# PROBLEM TO SOLVE:
Your task is to set down the line containing "- 🌱 I’m currently learning phyton" and every later line of the entries, word for word, including the last.

--------

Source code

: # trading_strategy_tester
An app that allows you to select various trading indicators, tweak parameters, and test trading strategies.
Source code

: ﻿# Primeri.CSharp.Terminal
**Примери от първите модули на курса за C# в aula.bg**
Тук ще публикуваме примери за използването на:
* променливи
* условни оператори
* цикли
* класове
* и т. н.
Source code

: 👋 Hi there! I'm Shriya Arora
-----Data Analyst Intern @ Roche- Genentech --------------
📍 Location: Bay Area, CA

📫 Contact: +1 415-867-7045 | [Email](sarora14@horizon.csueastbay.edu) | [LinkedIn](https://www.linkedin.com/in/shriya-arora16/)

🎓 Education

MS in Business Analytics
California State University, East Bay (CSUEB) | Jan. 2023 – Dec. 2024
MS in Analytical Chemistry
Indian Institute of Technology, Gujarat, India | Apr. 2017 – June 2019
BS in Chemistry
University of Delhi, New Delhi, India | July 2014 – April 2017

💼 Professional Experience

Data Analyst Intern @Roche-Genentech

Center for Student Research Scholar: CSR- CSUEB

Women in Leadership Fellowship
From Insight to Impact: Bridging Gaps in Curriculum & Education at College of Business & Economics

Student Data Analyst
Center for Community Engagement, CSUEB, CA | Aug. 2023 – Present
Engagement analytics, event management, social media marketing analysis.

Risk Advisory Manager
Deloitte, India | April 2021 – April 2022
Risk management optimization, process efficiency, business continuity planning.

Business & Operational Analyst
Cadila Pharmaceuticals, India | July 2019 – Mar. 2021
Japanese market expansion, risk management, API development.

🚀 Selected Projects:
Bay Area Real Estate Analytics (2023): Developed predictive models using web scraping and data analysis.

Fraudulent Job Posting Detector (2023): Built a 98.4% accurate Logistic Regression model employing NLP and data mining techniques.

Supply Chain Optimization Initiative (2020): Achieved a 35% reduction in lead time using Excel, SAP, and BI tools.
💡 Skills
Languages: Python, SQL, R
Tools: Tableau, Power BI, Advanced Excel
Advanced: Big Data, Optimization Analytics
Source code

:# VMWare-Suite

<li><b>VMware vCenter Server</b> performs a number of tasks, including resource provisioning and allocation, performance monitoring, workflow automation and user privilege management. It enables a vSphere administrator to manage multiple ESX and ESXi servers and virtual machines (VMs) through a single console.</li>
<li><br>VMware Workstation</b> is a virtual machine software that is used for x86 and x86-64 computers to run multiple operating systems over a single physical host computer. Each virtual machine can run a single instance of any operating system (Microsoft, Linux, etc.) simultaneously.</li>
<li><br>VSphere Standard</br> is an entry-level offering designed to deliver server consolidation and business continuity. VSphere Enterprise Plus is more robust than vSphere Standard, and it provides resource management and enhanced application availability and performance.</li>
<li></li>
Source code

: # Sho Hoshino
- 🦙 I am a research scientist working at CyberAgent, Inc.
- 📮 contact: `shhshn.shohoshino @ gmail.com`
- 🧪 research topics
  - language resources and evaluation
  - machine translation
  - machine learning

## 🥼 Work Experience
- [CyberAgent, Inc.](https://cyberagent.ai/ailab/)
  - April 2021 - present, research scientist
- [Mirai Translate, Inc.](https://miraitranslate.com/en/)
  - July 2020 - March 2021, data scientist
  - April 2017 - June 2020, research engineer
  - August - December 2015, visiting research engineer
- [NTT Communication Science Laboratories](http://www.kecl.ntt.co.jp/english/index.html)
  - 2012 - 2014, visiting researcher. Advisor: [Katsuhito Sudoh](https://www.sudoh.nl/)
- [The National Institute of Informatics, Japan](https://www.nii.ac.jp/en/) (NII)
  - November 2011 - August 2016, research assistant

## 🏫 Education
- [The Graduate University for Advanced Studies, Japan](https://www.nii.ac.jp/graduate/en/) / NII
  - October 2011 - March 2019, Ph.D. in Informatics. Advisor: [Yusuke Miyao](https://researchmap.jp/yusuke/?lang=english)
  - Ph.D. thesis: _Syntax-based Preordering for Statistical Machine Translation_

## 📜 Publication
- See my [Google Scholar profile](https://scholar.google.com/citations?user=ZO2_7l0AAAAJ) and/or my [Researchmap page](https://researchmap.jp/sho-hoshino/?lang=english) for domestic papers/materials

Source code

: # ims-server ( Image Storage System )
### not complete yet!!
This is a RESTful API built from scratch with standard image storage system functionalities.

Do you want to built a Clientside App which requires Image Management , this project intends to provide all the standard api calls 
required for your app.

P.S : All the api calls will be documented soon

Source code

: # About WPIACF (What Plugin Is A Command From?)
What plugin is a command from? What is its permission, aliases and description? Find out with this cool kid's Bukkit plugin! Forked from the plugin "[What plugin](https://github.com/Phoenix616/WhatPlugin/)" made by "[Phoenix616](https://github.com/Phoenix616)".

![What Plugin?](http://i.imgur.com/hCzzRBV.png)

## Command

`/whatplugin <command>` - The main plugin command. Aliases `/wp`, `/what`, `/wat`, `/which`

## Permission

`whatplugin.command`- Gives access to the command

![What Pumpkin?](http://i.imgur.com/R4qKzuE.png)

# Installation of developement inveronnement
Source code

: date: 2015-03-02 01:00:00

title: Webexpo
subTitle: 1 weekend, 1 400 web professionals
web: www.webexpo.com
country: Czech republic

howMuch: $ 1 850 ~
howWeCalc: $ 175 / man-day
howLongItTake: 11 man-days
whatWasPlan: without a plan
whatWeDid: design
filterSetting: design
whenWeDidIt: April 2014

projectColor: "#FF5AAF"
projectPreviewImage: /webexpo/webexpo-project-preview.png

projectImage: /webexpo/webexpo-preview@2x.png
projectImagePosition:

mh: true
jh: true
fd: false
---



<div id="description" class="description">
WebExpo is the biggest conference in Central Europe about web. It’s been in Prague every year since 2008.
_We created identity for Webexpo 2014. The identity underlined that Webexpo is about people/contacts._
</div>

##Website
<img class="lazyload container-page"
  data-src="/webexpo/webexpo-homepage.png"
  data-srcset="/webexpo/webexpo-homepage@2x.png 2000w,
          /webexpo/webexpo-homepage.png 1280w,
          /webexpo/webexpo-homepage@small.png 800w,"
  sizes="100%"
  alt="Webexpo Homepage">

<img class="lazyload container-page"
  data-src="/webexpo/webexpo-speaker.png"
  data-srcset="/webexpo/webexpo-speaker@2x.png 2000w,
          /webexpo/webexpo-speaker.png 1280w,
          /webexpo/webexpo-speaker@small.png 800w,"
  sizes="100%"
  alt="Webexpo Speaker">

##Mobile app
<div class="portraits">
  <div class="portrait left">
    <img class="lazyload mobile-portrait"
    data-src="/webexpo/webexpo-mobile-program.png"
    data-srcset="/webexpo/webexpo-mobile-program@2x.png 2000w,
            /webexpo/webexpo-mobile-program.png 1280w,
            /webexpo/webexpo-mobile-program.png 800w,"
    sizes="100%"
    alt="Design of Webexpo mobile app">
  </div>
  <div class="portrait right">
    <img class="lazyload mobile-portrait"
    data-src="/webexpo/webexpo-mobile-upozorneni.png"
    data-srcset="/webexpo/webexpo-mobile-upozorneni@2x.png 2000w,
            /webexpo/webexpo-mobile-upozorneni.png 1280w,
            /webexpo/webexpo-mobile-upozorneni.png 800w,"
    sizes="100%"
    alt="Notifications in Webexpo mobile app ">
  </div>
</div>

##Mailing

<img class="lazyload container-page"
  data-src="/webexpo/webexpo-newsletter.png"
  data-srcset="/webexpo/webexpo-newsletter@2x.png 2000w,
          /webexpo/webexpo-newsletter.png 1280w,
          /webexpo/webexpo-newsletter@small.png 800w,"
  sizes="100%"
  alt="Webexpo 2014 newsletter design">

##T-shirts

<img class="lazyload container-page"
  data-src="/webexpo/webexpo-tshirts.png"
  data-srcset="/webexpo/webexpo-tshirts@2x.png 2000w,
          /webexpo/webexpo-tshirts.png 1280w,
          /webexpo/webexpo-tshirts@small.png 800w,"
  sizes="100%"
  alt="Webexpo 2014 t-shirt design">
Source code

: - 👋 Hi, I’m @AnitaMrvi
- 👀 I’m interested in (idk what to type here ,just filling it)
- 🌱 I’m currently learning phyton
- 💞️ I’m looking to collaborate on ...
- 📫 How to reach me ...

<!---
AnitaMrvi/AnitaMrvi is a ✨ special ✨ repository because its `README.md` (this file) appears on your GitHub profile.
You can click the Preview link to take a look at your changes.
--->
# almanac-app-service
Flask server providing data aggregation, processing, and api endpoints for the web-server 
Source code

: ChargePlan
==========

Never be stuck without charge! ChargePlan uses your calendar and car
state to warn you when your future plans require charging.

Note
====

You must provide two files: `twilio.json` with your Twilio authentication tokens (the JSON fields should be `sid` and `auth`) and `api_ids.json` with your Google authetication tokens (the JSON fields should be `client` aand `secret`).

--------

# YOUR RESPONSE:
- 🌱 I’m currently learning phyton
- 💞️ I’m looking to collaborate on ...
- 📫 How to reach me ...

<!---
AnitaMrvi/AnitaMrvi is a ✨ special ✨ repository because its `README.md` (this file) appears on your GitHub profile.
You can click the Preview link to take a look at your changes.
--->
# almanac-app-service
Flask server providing data aggregation, processing, and api endpoints for the web-server 
Source code

: ChargePlan
==========

Never be stuck without charge! ChargePlan uses your calendar and car
state to warn you when your future plans require charging.

Note
====

You must provide two files: `twilio.json` with your Twilio authentication tokens (the JSON fields should be `sid` and `auth`) and `api_ids.json` with your Google authetication tokens (the JSON fields should be `client` aand `secret`).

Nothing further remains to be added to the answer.